The Northwest-based tech giant pledged $40 million to fund the Global Innovation Exchange, or GIX, and the two universities pledged to create a 15-month master’s program to be housed in Bellevue, about eight miles from the UW campus in Seattle. A degree program in technology innovation will connect students and professionals in a pioneering project-based environment, pairing them with teachers, researchers and industry mentors to work on real-world issues in health, the environment and energy.
“So many of today’s challenges can’t be solved by one discipline alone,” said UW interim president Ana Mari Cauce, explaining the impetus behind the endeavor. “True innovation comes from breaking down silos and bringing together thinkers and doers from a wide range of disciplines, and from academia and industry.”
Beijing-based Tsinghua University is one of China’s elite, producing some of the country’s leading computer and materials scientists and engineers. The school also has a private arm that runs businesses that spin out from the research and advances of the university.
Tsinghua president Qui Yong, speaking in Mandarin, told the room that he saw this as a chance to cultivate global talent and operate across boundaries to solve problems related to the environment, resources and health.
Microsoft’s general counsel Brad Smith came up with the idea for a collaborative educational program several years ago, recognizing UW’s central role in the innovation economy in the Northwest, much like Stanford’s in Silicon Valley.
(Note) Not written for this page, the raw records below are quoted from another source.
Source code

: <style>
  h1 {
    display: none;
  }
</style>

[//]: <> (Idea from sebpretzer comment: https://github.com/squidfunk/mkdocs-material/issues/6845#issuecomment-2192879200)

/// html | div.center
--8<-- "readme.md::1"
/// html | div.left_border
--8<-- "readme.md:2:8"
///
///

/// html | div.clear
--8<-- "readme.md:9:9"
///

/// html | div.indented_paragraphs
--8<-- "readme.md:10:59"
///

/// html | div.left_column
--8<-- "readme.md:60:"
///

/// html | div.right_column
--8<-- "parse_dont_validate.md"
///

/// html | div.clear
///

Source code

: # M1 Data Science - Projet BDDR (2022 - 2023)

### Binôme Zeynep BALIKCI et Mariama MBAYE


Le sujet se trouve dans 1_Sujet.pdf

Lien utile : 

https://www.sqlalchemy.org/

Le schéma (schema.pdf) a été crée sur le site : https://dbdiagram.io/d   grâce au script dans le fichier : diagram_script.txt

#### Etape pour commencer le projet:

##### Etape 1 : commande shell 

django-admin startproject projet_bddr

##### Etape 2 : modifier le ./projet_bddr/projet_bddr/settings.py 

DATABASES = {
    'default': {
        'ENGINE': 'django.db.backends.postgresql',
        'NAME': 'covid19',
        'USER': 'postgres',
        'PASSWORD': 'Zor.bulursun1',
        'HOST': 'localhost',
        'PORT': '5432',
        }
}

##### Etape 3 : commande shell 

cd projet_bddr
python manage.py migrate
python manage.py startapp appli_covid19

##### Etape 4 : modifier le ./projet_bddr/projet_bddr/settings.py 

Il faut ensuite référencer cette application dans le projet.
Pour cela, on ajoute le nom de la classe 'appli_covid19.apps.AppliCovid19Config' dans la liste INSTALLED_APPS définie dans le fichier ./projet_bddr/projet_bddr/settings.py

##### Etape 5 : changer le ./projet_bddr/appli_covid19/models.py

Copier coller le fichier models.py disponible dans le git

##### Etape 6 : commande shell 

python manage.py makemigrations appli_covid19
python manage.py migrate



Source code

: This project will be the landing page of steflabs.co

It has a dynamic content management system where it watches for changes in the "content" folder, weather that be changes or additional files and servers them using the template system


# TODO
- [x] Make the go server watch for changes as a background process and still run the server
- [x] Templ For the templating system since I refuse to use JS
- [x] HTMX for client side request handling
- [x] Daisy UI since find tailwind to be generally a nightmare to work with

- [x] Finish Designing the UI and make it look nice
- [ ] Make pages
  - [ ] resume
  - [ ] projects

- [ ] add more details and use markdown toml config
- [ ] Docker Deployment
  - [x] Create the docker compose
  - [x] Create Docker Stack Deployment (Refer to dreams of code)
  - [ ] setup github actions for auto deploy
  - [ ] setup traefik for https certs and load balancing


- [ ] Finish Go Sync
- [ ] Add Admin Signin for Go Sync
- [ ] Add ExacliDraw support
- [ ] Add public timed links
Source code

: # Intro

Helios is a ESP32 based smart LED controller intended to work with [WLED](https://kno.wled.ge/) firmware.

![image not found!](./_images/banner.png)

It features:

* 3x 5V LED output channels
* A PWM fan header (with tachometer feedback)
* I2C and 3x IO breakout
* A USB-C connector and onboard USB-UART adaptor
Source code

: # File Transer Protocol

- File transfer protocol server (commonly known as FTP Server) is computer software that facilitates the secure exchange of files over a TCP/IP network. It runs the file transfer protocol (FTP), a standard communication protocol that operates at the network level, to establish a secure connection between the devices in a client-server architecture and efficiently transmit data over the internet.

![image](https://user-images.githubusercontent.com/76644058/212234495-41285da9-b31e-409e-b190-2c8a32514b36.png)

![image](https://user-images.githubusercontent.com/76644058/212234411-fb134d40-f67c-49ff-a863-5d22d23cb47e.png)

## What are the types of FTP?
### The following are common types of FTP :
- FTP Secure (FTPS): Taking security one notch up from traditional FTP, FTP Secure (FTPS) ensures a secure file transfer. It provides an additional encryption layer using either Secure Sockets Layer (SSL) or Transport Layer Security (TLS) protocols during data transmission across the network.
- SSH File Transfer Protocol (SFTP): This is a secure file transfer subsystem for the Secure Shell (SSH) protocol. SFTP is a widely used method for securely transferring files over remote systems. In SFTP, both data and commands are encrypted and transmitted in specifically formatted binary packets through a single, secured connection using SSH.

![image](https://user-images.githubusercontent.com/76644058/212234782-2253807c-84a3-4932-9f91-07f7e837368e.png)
Aside from allowing students to work with mentors in the industry, this effort creates opportunities for global interaction, all the while bringing together academia, private industry and nonprofit organizations.
Two more schools and several other businesses may soon join the GIX program. Early focuses will include life sciences, smart cities, and the “Internet of things”—involving communication from machine to machine or from sensor to machine. While it will start on the UW’s Seattle campus, the school is slated to move into its own building in Bellevue’s Spring District by 2017. The first class of up to 35 students will start in the fall of 2016. The number of GIX students is expected to grow to 3,000 by 2025.